[Saved entries]
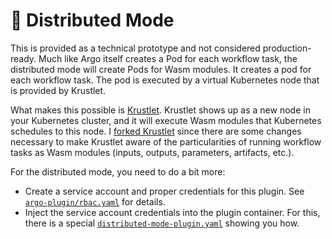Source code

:# :test_tube: Distributed Mode

This is provided as a technical prototype and not considered production-ready. Much like Argo itself creates a Pod for each workflow task, the distributed mode will create Pods for Wasm modules. It creates a pod for each workflow task. The pod is executed by a virtual Kubernetes node that is provided by Krustlet.

What makes this possible is [Krustlet](https://docs.krustlet.dev). Krustlet shows up as a new node in your Kubernetes cluster, and it will execute Wasm modules that Kubernetes schedules to this node. I [forked Krustlet](https://github.com/Shark/krustlet) since there are some changes necessary to make Krustlet aware of the particularities of running workflow tasks as Wasm modules (inputs, outputs, parameters, artifacts, etc.).

For the distributed mode, you need to do a bit more:

* Create a service account and proper credentials for this plugin. See [`argo-plugin/rbac.yaml`](/argo-plugin/rbac.yaml) for details.
* Inject the service account credentials into the plugin container. For this, there is a special [`distributed-mode-plugin.yaml`](distributed-mode-plugin.yaml) showing you how.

** TRY IT **
In the entries above, find each line with the word "account" and copy it.

** OUTPUT OF THE TASK **
* Create a service account and proper credentials for this plugin. See [`argo-plugin/rbac.yaml`](/argo-plugin/rbac.yaml) for details.
* Inject the service account credentials into the plugin container. For this, there is a special [`distributed-mode-plugin.yaml`](distributed-mode-plugin.yaml) showing you how.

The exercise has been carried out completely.